What to work on: Reproduce exactly, and only, the lines below from the one containing "Blender · Krita" through the one containing "- **Operating Systems:**".

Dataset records
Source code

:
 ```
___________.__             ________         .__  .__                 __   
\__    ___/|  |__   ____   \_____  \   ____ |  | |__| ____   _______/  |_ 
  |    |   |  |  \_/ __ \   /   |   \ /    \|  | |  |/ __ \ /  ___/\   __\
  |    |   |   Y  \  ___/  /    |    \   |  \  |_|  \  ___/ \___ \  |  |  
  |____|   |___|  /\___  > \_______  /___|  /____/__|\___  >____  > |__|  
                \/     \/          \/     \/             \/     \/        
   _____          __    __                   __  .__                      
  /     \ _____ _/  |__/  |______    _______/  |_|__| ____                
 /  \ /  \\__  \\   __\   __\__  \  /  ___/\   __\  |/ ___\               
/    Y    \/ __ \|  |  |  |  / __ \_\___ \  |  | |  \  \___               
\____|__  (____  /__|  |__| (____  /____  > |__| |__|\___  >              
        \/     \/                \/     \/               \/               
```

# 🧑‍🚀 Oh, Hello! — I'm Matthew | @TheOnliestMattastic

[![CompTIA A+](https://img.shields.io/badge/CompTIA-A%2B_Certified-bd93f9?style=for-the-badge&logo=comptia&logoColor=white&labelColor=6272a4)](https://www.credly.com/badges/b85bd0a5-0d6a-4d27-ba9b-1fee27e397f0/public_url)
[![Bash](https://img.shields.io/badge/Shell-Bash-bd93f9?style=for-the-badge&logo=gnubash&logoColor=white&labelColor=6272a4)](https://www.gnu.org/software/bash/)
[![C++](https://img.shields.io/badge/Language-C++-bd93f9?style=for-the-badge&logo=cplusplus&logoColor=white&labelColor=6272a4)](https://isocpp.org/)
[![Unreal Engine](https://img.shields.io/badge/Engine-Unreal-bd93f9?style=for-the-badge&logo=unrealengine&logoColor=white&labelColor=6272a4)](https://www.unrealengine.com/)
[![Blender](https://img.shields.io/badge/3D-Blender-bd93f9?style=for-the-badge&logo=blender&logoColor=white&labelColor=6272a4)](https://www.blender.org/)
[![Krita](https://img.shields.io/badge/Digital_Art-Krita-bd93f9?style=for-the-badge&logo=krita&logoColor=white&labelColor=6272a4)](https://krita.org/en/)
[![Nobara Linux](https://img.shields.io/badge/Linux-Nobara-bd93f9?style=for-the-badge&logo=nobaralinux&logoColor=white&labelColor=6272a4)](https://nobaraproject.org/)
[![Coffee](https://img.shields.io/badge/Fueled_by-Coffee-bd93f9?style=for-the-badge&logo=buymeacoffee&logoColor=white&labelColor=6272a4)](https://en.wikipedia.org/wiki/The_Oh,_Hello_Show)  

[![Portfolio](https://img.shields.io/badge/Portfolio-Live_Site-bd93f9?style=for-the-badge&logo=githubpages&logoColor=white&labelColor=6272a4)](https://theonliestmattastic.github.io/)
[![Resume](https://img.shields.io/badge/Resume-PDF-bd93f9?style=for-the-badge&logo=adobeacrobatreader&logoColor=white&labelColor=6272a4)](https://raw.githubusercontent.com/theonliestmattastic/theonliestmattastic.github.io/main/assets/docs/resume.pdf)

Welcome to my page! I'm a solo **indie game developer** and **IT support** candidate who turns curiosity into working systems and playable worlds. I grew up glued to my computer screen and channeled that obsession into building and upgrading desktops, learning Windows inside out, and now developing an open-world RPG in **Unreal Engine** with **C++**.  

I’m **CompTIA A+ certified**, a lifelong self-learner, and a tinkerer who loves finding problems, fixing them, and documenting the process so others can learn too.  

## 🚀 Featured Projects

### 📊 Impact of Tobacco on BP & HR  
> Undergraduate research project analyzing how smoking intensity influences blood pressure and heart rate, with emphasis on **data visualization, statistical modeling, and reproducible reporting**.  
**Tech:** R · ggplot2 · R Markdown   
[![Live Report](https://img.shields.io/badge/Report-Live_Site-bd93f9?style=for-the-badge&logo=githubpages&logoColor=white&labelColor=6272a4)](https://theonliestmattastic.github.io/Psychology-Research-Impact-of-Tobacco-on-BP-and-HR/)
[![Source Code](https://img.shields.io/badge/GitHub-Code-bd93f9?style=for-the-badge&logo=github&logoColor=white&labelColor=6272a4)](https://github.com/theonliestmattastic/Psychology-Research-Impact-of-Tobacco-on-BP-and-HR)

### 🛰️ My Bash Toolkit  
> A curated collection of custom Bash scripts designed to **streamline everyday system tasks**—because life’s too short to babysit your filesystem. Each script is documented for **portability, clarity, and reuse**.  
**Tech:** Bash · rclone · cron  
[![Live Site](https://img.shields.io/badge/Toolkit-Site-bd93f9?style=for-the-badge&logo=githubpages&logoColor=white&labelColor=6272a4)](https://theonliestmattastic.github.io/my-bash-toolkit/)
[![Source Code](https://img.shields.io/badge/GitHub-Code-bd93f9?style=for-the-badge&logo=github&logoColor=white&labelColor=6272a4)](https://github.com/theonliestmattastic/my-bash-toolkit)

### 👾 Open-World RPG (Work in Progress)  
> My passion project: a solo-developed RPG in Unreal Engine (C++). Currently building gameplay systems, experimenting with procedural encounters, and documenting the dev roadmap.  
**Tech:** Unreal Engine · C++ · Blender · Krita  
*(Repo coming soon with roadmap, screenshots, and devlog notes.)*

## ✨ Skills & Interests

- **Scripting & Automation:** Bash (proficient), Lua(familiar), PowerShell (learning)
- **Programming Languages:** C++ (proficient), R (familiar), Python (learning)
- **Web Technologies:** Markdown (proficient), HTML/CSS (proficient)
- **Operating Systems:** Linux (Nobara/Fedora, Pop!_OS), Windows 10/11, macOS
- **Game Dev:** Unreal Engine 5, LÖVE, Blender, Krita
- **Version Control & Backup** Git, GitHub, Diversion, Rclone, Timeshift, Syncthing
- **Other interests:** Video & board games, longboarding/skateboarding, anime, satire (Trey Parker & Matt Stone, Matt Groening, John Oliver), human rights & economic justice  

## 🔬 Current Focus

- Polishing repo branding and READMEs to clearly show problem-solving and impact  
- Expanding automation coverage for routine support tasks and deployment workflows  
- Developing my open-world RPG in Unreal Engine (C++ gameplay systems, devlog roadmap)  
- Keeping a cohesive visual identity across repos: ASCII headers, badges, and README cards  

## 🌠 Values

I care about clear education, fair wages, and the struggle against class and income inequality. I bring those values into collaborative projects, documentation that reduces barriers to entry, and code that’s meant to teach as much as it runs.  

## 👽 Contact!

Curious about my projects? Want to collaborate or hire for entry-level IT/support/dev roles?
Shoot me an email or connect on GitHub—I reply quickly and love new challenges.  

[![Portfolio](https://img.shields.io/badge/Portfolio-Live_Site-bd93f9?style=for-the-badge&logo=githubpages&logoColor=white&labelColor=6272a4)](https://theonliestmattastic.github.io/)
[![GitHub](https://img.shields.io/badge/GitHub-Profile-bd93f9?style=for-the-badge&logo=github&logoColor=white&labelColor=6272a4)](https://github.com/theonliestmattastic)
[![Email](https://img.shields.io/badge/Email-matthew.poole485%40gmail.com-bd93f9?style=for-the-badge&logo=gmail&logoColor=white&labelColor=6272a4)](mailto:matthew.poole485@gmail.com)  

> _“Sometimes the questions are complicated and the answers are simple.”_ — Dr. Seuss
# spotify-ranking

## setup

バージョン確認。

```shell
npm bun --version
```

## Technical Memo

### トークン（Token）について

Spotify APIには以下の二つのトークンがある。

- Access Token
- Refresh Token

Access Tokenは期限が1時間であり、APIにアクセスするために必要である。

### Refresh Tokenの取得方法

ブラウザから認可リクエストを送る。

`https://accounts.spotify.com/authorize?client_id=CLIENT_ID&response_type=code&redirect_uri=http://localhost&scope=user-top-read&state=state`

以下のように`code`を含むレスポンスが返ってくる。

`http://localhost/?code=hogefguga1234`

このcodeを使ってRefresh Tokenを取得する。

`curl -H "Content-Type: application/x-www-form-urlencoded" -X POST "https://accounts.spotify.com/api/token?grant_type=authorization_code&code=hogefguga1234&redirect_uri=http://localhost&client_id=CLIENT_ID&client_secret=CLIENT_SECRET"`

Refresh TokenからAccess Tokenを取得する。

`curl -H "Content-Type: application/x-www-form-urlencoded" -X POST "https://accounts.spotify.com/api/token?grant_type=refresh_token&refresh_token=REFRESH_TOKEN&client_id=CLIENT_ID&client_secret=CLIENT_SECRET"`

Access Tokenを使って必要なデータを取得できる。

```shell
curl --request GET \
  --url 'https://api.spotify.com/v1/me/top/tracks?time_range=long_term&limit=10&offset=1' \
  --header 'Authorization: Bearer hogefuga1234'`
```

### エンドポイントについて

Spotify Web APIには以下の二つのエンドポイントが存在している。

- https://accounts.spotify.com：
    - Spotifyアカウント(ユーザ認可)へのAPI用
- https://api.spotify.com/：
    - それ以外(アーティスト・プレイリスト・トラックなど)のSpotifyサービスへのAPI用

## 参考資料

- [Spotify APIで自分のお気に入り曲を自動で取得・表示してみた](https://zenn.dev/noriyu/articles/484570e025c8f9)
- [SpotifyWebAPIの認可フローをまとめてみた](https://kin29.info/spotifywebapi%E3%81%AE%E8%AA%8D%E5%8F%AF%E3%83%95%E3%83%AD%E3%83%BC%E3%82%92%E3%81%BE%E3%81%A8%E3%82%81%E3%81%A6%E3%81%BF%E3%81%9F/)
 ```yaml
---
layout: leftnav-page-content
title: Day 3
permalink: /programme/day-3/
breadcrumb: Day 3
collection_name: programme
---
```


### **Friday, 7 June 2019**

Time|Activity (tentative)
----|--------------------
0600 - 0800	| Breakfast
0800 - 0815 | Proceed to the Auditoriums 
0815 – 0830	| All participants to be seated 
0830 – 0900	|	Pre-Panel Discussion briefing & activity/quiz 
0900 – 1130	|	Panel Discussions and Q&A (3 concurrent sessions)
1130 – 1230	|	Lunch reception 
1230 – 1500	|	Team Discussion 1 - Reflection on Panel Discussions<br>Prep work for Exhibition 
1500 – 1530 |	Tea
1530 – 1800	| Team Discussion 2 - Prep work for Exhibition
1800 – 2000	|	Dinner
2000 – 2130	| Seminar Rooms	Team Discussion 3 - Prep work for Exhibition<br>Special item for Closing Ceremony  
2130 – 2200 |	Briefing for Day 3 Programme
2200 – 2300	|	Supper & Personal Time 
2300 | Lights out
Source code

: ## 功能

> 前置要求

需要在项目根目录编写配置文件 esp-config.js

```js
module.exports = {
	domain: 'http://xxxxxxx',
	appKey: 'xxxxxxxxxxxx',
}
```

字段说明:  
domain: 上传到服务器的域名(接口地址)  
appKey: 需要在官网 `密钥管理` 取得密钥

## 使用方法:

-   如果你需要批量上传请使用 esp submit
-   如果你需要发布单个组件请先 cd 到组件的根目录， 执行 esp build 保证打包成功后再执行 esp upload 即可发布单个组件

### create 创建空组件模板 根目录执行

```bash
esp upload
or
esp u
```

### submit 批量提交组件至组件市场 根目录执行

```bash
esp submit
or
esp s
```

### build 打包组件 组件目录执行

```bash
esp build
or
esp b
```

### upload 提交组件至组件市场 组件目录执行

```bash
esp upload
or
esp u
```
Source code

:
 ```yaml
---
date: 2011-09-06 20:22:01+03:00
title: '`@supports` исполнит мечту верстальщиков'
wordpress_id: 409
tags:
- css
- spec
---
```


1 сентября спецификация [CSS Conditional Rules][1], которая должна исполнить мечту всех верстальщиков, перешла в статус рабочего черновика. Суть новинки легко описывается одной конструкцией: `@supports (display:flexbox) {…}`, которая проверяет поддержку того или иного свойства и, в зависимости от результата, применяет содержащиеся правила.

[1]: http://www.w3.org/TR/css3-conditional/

Result of this task:
**Tech:** Unreal Engine · C++ · Blender · Krita  
*(Repo coming soon with roadmap, screenshots, and devlog notes.)*

## ✨ Skills & Interests

- **Scripting & Automation:** Bash (proficient), Lua(familiar), PowerShell (learning)
- **Programming Languages:** C++ (proficient), R (familiar), Python (learning)
- **Web Technologies:** Markdown (proficient), HTML/CSS (proficient)
- **Operating Systems:** Linux (Nobara/Fedora, Pop!_OS), Windows 10/11, macOS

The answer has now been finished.